◆ What to do:
An exact copy of the entries is required, excluding any pictures.

# # # #

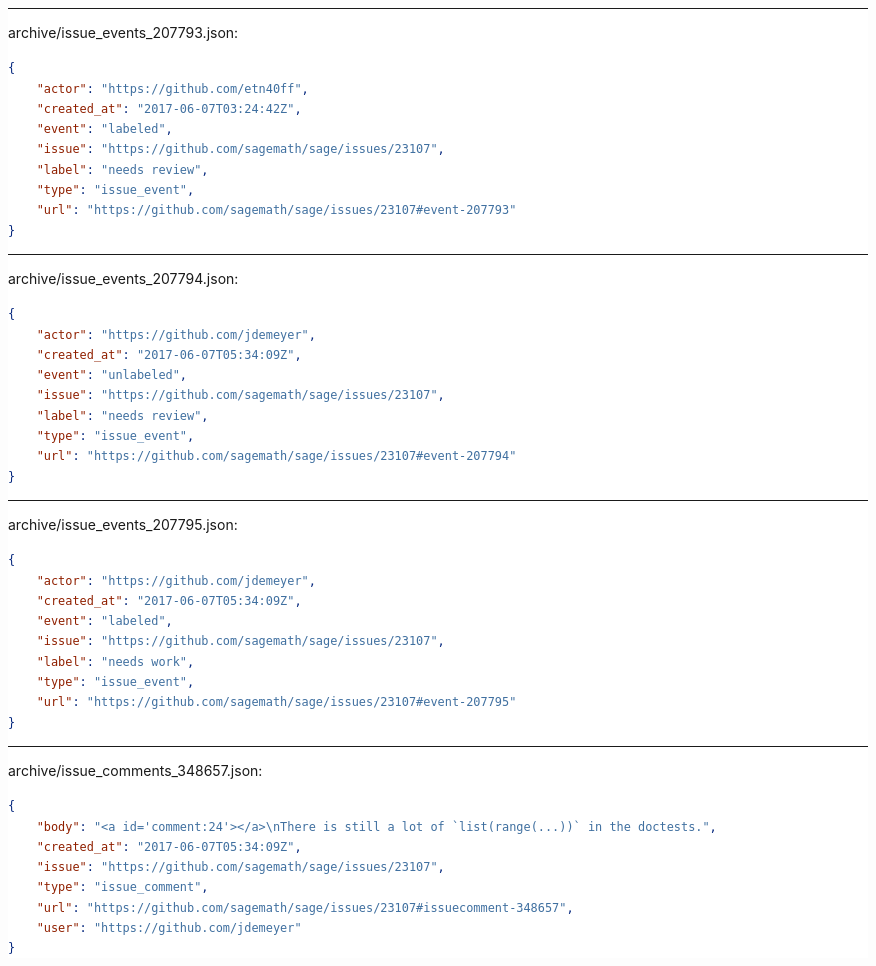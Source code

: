 

---

archive/issue_events_207793.json:
```json
{
    "actor": "https://github.com/etn40ff",
    "created_at": "2017-06-07T03:24:42Z",
    "event": "labeled",
    "issue": "https://github.com/sagemath/sage/issues/23107",
    "label": "needs review",
    "type": "issue_event",
    "url": "https://github.com/sagemath/sage/issues/23107#event-207793"
}
```



---

archive/issue_events_207794.json:
```json
{
    "actor": "https://github.com/jdemeyer",
    "created_at": "2017-06-07T05:34:09Z",
    "event": "unlabeled",
    "issue": "https://github.com/sagemath/sage/issues/23107",
    "label": "needs review",
    "type": "issue_event",
    "url": "https://github.com/sagemath/sage/issues/23107#event-207794"
}
```



---

archive/issue_events_207795.json:
```json
{
    "actor": "https://github.com/jdemeyer",
    "created_at": "2017-06-07T05:34:09Z",
    "event": "labeled",
    "issue": "https://github.com/sagemath/sage/issues/23107",
    "label": "needs work",
    "type": "issue_event",
    "url": "https://github.com/sagemath/sage/issues/23107#event-207795"
}
```



---

archive/issue_comments_348657.json:
```json
{
    "body": "<a id='comment:24'></a>\nThere is still a lot of `list(range(...))` in the doctests.",
    "created_at": "2017-06-07T05:34:09Z",
    "issue": "https://github.com/sagemath/sage/issues/23107",
    "type": "issue_comment",
    "url": "https://github.com/sagemath/sage/issues/23107#issuecomment-348657",
    "user": "https://github.com/jdemeyer"
}
```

# # # #

◆ Solution to the exercise:
Source code

: 

---

archive/issue_events_207793.json:
```json
{
    "actor": "https://github.com/etn40ff",
    "created_at": "2017-06-07T03:24:42Z",
    "event": "labeled",
    "issue": "https://github.com/sagemath/sage/issues/23107",
    "label": "needs review",
    "type": "issue_event",
    "url": "https://github.com/sagemath/sage/issues/23107#event-207793"
}
```



---

archive/issue_events_207794.json:
```json
{
    "actor": "https://github.com/jdemeyer",
    "created_at": "2017-06-07T05:34:09Z",
    "event": "unlabeled",
    "issue": "https://github.com/sagemath/sage/issues/23107",
    "label": "needs review",
    "type": "issue_event",
    "url": "https://github.com/sagemath/sage/issues/23107#event-207794"
}
```



---

archive/issue_events_207795.json:
```json
{
    "actor": "https://github.com/jdemeyer",
    "created_at": "2017-06-07T05:34:09Z",
    "event": "labeled",
    "issue": "https://github.com/sagemath/sage/issues/23107",
    "label": "needs work",
    "type": "issue_event",
    "url": "https://github.com/sagemath/sage/issues/23107#event-207795"
}
```



---

archive/issue_comments_348657.json:
```json
{
    "body": "<a id='comment:24'></a>\nThere is still a lot of `list(range(...))` in the doctests.",
    "created_at": "2017-06-07T05:34:09Z",
    "issue": "https://github.com/sagemath/sage/issues/23107",
    "type": "issue_comment",
    "url": "https://github.com/sagemath/sage/issues/23107#issuecomment-348657",
    "user": "https://github.com/jdemeyer"
}
```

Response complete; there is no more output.